In constructors and destructors for static variables, avoid the following:

  • Allocating memory with the AZ memory allocator system.
  • Deallocating memory with the AZ memory allocator system.
  • Connecting to EBuses
  • Disconnecting from EBuses.

These rules apply to global static variables, function local static variables, and containers.

Reason: O3DE manages the memory of its classes and container types using the AZ memory allocator system. However, class static variables and containers can attempt to use the AZ memory allocator system before it is created or after it no longer exists. Keep in mind the following:

  • On application startup or when a gem is loaded, if a static variable attempts to use the AZ system allocator before the AZ system allocator has been created, a crash can occur.
  • On shutdown, if a static variable attempts to deallocate from the AZ system heap when the AZ system allocator no longer exists, a crash can occur.

Remember that the lifetime of a static variable lasts until the module in which the variable is declared is unloaded.
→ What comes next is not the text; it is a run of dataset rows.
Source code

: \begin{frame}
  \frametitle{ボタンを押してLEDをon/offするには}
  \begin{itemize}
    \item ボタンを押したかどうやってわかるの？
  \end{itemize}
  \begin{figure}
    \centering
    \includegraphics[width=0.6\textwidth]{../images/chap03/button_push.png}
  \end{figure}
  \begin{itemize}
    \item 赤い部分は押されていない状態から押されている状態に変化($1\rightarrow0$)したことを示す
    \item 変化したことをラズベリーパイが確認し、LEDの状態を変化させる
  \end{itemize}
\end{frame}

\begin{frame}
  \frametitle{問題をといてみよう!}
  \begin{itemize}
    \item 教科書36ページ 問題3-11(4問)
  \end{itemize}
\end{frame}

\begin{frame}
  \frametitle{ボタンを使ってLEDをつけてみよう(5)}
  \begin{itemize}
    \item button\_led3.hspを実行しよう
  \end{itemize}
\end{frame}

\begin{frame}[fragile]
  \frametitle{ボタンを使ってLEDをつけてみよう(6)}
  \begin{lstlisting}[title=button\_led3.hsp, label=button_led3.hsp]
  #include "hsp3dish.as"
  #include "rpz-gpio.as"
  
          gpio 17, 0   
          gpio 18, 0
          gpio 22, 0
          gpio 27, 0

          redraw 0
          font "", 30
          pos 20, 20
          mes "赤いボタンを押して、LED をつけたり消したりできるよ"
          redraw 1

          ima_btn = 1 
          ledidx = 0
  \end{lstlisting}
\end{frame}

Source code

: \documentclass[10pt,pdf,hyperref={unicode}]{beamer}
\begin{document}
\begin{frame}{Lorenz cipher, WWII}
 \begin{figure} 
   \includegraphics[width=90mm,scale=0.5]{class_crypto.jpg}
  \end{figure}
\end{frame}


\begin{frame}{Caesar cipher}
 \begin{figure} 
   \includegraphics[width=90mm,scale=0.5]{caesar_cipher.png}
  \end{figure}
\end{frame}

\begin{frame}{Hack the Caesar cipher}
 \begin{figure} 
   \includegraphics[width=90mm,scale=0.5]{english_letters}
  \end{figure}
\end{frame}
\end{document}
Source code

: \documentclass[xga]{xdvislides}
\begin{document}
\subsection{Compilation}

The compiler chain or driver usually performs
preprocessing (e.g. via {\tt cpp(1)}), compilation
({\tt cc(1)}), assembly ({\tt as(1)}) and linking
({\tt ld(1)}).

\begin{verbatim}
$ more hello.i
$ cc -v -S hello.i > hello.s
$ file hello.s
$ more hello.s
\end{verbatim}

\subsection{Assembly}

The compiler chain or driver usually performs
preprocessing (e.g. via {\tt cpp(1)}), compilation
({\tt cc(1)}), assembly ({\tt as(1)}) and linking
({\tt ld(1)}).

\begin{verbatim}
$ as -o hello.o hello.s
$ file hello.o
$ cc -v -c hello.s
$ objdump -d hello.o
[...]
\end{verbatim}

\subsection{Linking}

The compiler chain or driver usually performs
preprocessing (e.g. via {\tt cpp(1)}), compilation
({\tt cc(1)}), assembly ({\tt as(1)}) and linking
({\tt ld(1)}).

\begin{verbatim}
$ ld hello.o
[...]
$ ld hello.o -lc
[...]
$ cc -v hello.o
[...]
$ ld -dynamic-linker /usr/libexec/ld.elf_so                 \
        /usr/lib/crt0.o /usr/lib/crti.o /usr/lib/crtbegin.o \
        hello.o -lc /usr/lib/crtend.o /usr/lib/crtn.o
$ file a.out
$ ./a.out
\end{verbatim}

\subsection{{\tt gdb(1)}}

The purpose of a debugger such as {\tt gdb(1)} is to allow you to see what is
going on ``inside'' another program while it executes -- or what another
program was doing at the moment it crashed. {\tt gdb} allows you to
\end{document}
In static linked libraries, the duration of static variables is the entire duration of the application.

Static Local Variable Example

The following example code from AzFramework (\dev\Code\Framework\AzFramework\AzFramework\Physics\DefaultDebugDrawSettings.h) uses function static container variables whose destructors rely on AZ::SystemAllocator.


namespace Physics
    AZ_INLINE void GetDefaultDebugDrawSettings(DebugDrawSettings& settings)
        static AZStd::vector<Vec3> verts;      // These function static container variables use AZ::SystemAllocator.
        static AZStd::vector<ColorB> colors;

By default, the AZStd::vector class uses the SystemAllocator. Invoking this function on application shutdown, when SystemAllocator no longer exists, causes a deletion from a destroyed heap.

Global Static Variable Example

On startup, the following code attempts to create a global static variable whose constructor connects to an EBus:


// Example of a global static variable that connects to an EBus.
namespace LmbrCentral
    // Wraps an IMaterial pointer so that BehaviorContext can use it.
    class MaterialHandle
        : public AZ::RenderNotificationsBus::Handler
        AZ_CLASS_ALLOCATOR(MaterialHandle, AZ::SystemAllocator, 0);
        AZ_TYPE_INFO(MaterialHandle, "{BF659DC6-ACDD-4062-A52E-4EC053286F4F}");
// Later in the code, a MaterialHandle in global space is declared:
MaterialHandle g_defaultMaterialHandle;

The code crashes the engine as soon as the module that contains the global variable definition is loaded. The constructor of the global variable attempts to connect to the EBus, but the EBus system is not ready because it uses an environment variable from a module that has not yet been initialized.